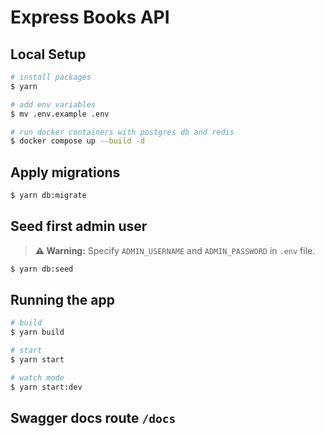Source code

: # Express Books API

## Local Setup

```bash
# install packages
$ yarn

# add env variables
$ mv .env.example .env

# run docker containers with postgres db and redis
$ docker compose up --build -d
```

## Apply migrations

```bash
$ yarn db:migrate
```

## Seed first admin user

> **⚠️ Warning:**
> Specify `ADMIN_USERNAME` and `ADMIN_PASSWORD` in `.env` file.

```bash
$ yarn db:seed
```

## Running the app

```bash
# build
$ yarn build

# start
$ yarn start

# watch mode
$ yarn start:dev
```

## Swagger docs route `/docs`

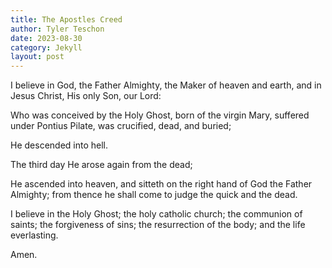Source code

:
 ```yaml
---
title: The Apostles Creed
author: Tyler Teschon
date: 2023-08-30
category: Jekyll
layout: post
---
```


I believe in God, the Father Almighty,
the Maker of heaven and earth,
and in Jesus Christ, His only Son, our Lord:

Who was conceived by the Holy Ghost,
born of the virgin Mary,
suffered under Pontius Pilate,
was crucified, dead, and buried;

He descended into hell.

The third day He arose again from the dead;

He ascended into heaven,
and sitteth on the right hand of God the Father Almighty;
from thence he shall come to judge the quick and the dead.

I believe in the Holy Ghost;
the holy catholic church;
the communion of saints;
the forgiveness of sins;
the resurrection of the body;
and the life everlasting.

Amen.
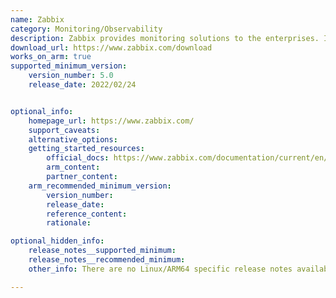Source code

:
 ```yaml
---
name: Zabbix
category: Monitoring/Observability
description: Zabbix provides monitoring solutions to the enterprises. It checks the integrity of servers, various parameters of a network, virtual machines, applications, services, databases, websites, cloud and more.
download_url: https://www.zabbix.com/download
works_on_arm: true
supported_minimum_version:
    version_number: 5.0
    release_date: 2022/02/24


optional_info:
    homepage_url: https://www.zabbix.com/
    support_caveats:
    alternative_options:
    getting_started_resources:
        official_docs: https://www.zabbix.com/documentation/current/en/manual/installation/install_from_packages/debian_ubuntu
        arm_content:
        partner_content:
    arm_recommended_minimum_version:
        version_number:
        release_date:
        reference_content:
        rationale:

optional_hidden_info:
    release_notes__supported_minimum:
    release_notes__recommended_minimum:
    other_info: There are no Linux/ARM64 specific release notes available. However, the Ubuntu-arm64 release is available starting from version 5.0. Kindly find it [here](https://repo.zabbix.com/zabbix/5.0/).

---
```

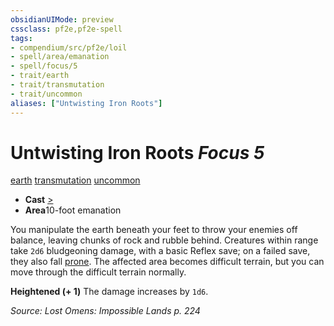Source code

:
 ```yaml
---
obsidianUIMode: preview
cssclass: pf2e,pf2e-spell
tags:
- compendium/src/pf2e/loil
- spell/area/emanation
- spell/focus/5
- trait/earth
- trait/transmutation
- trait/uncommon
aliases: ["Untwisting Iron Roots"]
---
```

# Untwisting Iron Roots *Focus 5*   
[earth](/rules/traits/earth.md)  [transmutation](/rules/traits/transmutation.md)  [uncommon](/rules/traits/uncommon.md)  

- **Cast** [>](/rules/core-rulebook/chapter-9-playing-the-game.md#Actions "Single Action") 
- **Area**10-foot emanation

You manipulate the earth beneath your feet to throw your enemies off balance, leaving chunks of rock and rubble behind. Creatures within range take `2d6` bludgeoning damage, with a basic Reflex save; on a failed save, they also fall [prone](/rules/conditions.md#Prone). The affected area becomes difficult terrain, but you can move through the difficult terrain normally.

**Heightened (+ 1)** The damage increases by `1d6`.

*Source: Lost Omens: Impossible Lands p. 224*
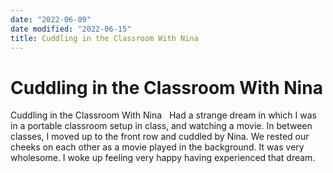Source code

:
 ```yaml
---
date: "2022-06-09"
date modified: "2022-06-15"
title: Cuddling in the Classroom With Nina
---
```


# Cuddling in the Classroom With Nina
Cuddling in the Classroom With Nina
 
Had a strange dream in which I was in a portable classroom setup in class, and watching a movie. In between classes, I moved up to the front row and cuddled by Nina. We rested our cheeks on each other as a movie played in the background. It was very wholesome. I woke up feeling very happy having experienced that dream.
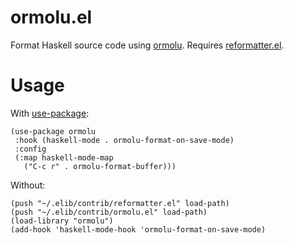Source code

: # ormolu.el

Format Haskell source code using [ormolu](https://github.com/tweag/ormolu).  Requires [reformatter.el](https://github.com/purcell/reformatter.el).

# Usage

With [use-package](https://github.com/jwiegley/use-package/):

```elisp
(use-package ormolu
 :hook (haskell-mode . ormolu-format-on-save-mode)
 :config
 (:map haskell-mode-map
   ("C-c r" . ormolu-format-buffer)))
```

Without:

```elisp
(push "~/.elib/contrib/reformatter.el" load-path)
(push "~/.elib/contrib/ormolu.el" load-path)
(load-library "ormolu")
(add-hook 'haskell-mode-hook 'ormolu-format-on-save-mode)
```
####
- ASSIGNMENT
Reproduce the whole listing above word for word, dropping each image.

- ANSWER SECTION
Source code

: # Express Books API

## Local Setup

```bash
# install packages
$ yarn

# add env variables
$ mv .env.example .env

# run docker containers with postgres db and redis
$ docker compose up --build -d
```

## Apply migrations

```bash
$ yarn db:migrate
```

## Seed first admin user

> **⚠️ Warning:**
> Specify `ADMIN_USERNAME` and `ADMIN_PASSWORD` in `.env` file.

```bash
$ yarn db:seed
```

## Running the app

```bash
# build
$ yarn build

# start
$ yarn start

# watch mode
$ yarn start:dev
```

## Swagger docs route `/docs`

Source code

:
 ```yaml
---
title: The Apostles Creed
author: Tyler Teschon
date: 2023-08-30
category: Jekyll
layout: post
---
```


I believe in God, the Father Almighty,
the Maker of heaven and earth,
and in Jesus Christ, His only Son, our Lord:

Who was conceived by the Holy Ghost,
born of the virgin Mary,
suffered under Pontius Pilate,
was crucified, dead, and buried;

He descended into hell.

The third day He arose again from the dead;

He ascended into heaven,
and sitteth on the right hand of God the Father Almighty;
from thence he shall come to judge the quick and the dead.

I believe in the Holy Ghost;
the holy catholic church;
the communion of saints;
the forgiveness of sins;
the resurrection of the body;
and the life everlasting.

Amen.
Source code

:
 ```yaml
---
name: Zabbix
category: Monitoring/Observability
description: Zabbix provides monitoring solutions to the enterprises. It checks the integrity of servers, various parameters of a network, virtual machines, applications, services, databases, websites, cloud and more.
download_url: https://www.zabbix.com/download
works_on_arm: true
supported_minimum_version:
    version_number: 5.0
    release_date: 2022/02/24


optional_info:
    homepage_url: https://www.zabbix.com/
    support_caveats:
    alternative_options:
    getting_started_resources:
        official_docs: https://www.zabbix.com/documentation/current/en/manual/installation/install_from_packages/debian_ubuntu
        arm_content:
        partner_content:
    arm_recommended_minimum_version:
        version_number:
        release_date:
        reference_content:
        rationale:

optional_hidden_info:
    release_notes__supported_minimum:
    release_notes__recommended_minimum:
    other_info: There are no Linux/ARM64 specific release notes available. However, the Ubuntu-arm64 release is available starting from version 5.0. Kindly find it [here](https://repo.zabbix.com/zabbix/5.0/).

---
```

Source code

:
 ```yaml
---
obsidianUIMode: preview
cssclass: pf2e,pf2e-spell
tags:
- compendium/src/pf2e/loil
- spell/area/emanation
- spell/focus/5
- trait/earth
- trait/transmutation
- trait/uncommon
aliases: ["Untwisting Iron Roots"]
---
```

# Untwisting Iron Roots *Focus 5*   
[earth](/rules/traits/earth.md)  [transmutation](/rules/traits/transmutation.md)  [uncommon](/rules/traits/uncommon.md)  

- **Cast** [>](/rules/core-rulebook/chapter-9-playing-the-game.md#Actions "Single Action") 
- **Area**10-foot emanation

You manipulate the earth beneath your feet to throw your enemies off balance, leaving chunks of rock and rubble behind. Creatures within range take `2d6` bludgeoning damage, with a basic Reflex save; on a failed save, they also fall [prone](/rules/conditions.md#Prone). The affected area becomes difficult terrain, but you can move through the difficult terrain normally.

**Heightened (+ 1)** The damage increases by `1d6`.

*Source: Lost Omens: Impossible Lands p. 224*
Source code

:
 ```yaml
---
date: "2022-06-09"
date modified: "2022-06-15"
title: Cuddling in the Classroom With Nina
---
```


# Cuddling in the Classroom With Nina
Cuddling in the Classroom With Nina
 
Had a strange dream in which I was in a portable classroom setup in class, and watching a movie. In between classes, I moved up to the front row and cuddled by Nina. We rested our cheeks on each other as a movie played in the background. It was very wholesome. I woke up feeling very happy having experienced that dream.
Source code

: # ormolu.el

Format Haskell source code using [ormolu](https://github.com/tweag/ormolu).  Requires [reformatter.el](https://github.com/purcell/reformatter.el).

# Usage

With [use-package](https://github.com/jwiegley/use-package/):

```elisp
(use-package ormolu
 :hook (haskell-mode . ormolu-format-on-save-mode)
 :config
 (:map haskell-mode-map
   ("C-c r" . ormolu-format-buffer)))
```

Without:

```elisp
(push "~/.elib/contrib/reformatter.el" load-path)
(push "~/.elib/contrib/ormolu.el" load-path)
(load-library "ormolu")
(add-hook 'haskell-mode-hook 'ormolu-format-on-save-mode)
```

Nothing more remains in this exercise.